School District 72, during Phase Two of their newly-adopted 10-year Facility Plan, will look at selling off some property.

The district currently has surplus property in the form of the old Evergreen Elementary, on Stuart Island, at Rock Bay and on McPhedran Street.

“Given declining enrolment, the amount of surplus space in our existing schools, and present development plans by the City of Campbell River, it is highly unlikely that these sites would be required by the School District within the next 20 years,” reads the recommendation in the Facility Plan.

“As such, there could be an opportunity, through the sale of some or all of these properties, to free some funds that could be directed towards the maintenance and betterment of our existing facilities.”

Those properties, once it is determined that they will go up for sale, will first need to be considered for purchase by provincial organizations, First Nations, local government and community organizations at fair market value before being put on the open market.

“What would be a reasonable expectation of how much of that money we could actually retain (upon the sale of a property), asked Trustee Joyce McMann, “given that the Ministry (of Education) would get to take some of that?”

That’s where it gets complicated, said Sectretary Treasurer Kevin Patrick. Patrick informed the board that a detailed history would have to be determined for each property in order to know what the school district would be entitled to in the event of a sale.
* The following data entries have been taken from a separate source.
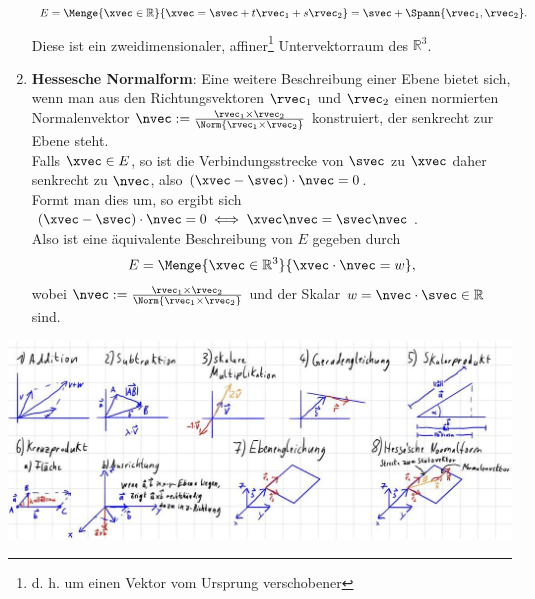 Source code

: \begin{Beispiel}
\begin{enumerate}
    \begin{equation*}
         E=\Menge{\xvec\in\mathbb{R}}{\xvec=\svec+t\rvec_1+s\rvec_2}=\svec+\Spann{\rvec_1,\rvec_2}.
    \end{equation*}
    Diese ist ein zweidimensionaler, affiner\footnote{d. h. um einen Vektor vom Ursprung verschobener} Untervektorraum des $\mathbb{R}^3$.
    \item \textbf{Hessesche Normalform}:
    Eine weitere Beschreibung einer Ebene bietet sich, wenn man aus den Richtungsvektoren $\rvec_1$ und $\rvec_2$ einen normierten Normalenvektor $\nvec:=\frac{\rvec_1\times\rvec_2}{\Norm{\rvec_1\times\rvec_2}}$ konstruiert, der senkrecht zur Ebene steht.\\
    Falls $\xvec\in E$, so ist die Verbindungsstrecke von $\svec$ zu $\xvec$ daher senkrecht zu $\nvec$, also $(\xvec-\svec)\cdot \nvec=0$.\\
    Formt man dies um, so ergibt sich $(\xvec-\svec)\cdot \nvec=0\iff \xvec\nvec=\svec\nvec$.\\
    Also ist eine äquivalente Beschreibung von $E$ gegeben durch
    \begin{equation*}
        E=\Menge{\xvec\in\mathbb{R}^3}{\xvec\cdot \nvec=w},
    \end{equation*}
    wobei $\nvec:=\frac{\rvec_1\times\rvec_2}{\Norm{\rvec_1\times\rvec_2}}$ und der Skalar $w=\nvec\cdot\svec\in\mathbb{R}$ sind.
\end{enumerate}
\begin{center}
    \includegraphics[width=.9\textwidth]{Dateien/07/07Vektoranschauungen.jpg}
\end{center}
\end{Beispiel}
“If the Crown provided it, the school district is required, upon sale or disposal, to provide 75 per cent to the Ministry of Education,” Patrick told the board.

The district can then ask for approval to access those funds in the future, but there’s no guarantee they won’t just be recovered by the Ministry, never to be seen again by SD72.

If there’s a “Crown Reverter Clause,” on the ownership of a property that was given to the district – meaning the property was given to the district contingent on it being operating as a school facility, which is the case with many of the district’s rural properties – it would be returned to the Crown with no financial compensation to the district.

If the school district bought or attained the property themselves, 100 per cent of the sale of that property would go back into the school district coffers.

The various properties in question have been acquired through a variety of those options, so a detailed analysis of each property’s history would need to be determined before the question of “what does the school district get?” can be answered.

The process of performing that analysis will begin during Phase Two of the Facility Plan – which begins next September – now that the board has approved the plan.